There may be multiple data formats supported by the importing tools. Some useful ones include:

  • APIs of common project management web services, like BaseCamp and GitHub
  • Spreadsheets, either as Open Document Format (ODF), Excel or CSV
  • JSON-LD and XML

Proggis should support at least import, and in some cases export, for these formats. When importing file formats like ODF, Proggis could retain the original imported file as a binary property of the import operation to aid tracing potential import problems due to the file.

Workflow execution documents

Each run of a NoFlo workflow should result in a workflow execution document with ´@typeofexecutionto be stored in the database. All documents touched during the workflow run will be tagged withsource` pointing to this document.
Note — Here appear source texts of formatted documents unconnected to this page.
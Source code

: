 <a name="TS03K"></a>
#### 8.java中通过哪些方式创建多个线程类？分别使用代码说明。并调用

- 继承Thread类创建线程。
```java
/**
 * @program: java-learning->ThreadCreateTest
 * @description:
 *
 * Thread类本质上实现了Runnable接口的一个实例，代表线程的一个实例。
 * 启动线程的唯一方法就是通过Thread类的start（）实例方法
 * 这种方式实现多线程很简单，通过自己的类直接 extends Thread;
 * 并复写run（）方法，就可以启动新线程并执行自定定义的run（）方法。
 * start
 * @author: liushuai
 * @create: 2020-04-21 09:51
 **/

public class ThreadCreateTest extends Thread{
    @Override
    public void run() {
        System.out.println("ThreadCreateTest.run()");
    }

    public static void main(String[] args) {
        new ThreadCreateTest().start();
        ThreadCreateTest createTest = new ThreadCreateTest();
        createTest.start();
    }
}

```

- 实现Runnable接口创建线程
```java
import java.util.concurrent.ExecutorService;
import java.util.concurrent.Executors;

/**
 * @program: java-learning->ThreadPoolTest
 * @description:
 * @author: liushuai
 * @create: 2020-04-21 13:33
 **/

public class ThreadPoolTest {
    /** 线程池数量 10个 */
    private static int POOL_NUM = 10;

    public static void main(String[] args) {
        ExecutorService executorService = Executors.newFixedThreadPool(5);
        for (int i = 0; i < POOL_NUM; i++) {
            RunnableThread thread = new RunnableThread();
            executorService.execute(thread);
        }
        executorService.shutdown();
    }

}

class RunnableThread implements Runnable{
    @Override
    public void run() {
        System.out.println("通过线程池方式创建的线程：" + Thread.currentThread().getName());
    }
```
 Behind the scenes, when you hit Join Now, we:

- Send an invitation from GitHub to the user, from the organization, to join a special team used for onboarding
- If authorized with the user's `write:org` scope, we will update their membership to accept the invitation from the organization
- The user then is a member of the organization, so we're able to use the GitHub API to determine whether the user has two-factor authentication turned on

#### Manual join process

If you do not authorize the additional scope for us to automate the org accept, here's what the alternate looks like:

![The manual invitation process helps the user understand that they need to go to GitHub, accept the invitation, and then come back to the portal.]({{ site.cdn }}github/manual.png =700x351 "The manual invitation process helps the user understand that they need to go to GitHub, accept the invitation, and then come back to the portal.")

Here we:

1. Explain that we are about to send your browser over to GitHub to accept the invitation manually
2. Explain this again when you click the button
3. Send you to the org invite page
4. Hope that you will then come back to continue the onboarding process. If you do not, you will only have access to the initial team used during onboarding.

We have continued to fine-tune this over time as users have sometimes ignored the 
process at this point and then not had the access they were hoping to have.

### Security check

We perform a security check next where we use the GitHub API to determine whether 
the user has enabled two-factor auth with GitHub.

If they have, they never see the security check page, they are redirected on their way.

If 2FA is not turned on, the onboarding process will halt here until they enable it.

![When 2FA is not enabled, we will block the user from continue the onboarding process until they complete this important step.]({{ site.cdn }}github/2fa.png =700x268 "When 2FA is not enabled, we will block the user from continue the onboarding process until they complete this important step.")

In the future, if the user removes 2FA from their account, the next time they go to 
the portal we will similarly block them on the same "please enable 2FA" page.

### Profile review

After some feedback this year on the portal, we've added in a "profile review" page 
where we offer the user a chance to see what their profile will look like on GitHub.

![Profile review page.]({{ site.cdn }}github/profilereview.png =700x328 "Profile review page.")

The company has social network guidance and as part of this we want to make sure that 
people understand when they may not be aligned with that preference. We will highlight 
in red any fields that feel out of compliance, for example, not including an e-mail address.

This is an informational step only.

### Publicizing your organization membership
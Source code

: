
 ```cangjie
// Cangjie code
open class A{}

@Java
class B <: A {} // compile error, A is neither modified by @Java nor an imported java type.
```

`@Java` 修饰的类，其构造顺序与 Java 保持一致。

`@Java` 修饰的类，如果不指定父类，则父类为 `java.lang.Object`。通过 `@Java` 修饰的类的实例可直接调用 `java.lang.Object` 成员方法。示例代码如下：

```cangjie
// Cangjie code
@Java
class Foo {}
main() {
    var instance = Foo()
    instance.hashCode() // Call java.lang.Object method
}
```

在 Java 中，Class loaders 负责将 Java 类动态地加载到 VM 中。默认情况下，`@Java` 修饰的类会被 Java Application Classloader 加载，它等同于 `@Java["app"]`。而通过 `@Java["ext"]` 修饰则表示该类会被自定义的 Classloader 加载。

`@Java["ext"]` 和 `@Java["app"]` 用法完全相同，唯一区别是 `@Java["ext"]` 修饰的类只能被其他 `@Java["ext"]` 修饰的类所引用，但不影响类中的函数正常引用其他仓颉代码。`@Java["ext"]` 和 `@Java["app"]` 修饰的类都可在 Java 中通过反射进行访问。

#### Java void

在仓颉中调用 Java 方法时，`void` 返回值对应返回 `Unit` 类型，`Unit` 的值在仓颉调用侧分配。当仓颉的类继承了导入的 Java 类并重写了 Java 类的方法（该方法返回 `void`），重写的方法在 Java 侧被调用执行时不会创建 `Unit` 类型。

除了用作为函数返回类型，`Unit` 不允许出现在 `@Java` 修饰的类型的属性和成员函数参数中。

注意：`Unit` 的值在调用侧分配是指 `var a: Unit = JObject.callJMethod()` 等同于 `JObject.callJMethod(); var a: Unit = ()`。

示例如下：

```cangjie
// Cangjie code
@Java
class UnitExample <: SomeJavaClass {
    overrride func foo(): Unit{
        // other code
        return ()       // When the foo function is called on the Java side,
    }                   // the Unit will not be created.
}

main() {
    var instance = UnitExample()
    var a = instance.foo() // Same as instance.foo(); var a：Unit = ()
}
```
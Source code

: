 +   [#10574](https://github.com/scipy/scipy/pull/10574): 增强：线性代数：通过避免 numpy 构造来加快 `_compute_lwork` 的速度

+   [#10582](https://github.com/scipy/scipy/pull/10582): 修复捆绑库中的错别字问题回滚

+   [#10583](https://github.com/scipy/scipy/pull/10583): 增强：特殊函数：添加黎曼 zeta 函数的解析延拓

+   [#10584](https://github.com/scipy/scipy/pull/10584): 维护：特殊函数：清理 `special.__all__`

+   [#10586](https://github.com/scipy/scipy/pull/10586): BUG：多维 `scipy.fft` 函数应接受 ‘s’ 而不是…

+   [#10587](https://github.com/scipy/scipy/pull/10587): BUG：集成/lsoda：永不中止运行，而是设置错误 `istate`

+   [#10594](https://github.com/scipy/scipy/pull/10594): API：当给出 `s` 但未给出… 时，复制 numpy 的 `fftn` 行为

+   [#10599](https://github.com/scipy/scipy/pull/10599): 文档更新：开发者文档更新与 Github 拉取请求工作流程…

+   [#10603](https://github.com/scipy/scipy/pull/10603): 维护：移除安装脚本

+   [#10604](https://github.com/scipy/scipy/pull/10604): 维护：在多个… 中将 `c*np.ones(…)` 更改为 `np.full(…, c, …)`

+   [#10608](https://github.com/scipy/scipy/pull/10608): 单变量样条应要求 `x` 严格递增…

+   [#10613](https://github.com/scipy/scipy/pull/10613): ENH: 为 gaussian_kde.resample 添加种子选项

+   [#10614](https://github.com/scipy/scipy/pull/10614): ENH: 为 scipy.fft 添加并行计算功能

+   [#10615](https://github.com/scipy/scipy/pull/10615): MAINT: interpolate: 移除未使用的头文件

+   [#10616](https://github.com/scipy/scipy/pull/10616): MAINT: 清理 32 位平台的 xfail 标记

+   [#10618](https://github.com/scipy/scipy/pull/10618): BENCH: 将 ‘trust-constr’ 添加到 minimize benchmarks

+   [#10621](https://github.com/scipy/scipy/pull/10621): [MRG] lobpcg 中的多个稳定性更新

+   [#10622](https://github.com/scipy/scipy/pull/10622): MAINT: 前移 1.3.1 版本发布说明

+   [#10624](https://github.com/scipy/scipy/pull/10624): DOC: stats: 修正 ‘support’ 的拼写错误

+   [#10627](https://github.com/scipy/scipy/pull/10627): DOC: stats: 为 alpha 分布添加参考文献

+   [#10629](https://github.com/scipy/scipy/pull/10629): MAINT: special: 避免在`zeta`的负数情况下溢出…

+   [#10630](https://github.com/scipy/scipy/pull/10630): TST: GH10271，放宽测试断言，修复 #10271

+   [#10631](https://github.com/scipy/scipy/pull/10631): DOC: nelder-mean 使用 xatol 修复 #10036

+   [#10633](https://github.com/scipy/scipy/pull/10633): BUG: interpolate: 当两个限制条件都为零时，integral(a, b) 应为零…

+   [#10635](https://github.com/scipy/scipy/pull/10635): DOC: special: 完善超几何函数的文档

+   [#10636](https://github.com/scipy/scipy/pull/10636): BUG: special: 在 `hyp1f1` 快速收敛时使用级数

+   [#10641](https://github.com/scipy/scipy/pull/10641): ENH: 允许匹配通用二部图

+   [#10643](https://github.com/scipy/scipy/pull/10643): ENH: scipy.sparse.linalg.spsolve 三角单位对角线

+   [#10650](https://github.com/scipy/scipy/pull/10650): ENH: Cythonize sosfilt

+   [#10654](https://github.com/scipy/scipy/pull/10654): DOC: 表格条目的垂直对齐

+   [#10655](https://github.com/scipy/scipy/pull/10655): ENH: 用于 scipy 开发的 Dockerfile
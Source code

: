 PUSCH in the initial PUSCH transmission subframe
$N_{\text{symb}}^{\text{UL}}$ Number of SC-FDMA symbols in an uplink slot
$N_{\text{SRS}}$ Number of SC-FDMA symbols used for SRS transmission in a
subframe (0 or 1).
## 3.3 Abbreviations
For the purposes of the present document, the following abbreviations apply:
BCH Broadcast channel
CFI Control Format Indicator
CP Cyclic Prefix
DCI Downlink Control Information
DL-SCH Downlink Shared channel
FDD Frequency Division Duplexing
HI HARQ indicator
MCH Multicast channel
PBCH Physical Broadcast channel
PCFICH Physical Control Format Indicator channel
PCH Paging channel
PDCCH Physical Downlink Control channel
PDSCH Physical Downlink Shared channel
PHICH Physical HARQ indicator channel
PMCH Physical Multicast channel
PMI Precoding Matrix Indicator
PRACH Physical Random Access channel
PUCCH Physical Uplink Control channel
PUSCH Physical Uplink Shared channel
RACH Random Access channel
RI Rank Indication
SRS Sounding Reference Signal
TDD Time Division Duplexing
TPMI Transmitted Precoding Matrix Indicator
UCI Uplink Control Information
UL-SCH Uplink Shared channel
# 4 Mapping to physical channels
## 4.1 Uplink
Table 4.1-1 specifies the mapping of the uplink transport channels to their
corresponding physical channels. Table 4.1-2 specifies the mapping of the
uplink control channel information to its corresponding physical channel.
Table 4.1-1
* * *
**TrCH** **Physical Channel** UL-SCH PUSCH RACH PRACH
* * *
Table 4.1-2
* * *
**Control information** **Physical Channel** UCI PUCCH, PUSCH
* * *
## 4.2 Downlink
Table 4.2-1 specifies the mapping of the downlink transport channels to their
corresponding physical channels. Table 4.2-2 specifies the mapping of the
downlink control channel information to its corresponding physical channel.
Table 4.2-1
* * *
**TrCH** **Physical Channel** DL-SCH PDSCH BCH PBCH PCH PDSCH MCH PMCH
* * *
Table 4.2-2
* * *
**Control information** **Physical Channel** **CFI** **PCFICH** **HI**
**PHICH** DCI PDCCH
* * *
Workflows are triggered by creation of a new execution document. There are CouchDB changes API listeners querying these, and based on the state of the execution, and the selected workflow they will initiate the correct NoFlo.

States are:

  • waiting_request: the execution needs to send a data request which has not yet been sent
  • waiting_response: the execution has sent a data request and is now waiting for response
  • data_received: the execution has the data it needs, but it hasn't yet been imported
  • data_imported: data has been imported, and is waiting for verification
  • accepted: user has accepted the imported data
  • rejected: user has rejected the imported data

Usage

  • You need a running CouchDB instance and CoffeeApp
  • Install the Proggis views with coffeeapp push
  • Keep a watcher for data imports running with $ forever start -o listeners.log listeners.js in flows directory
  • If you want to import data manually, run $ noflo StartEffortFigures.fbp or $ noflo StartDeliverables.fbp
  • The user interface is by default in http://localhost:5984/default/_design/Proggis/index.html

Contributing

Proggis is a free software project, available under the MIT license. Proggis is developed as part of the EU-funded IKS-project.

Contributions are very welcome. Just fork this repository and send pull requests.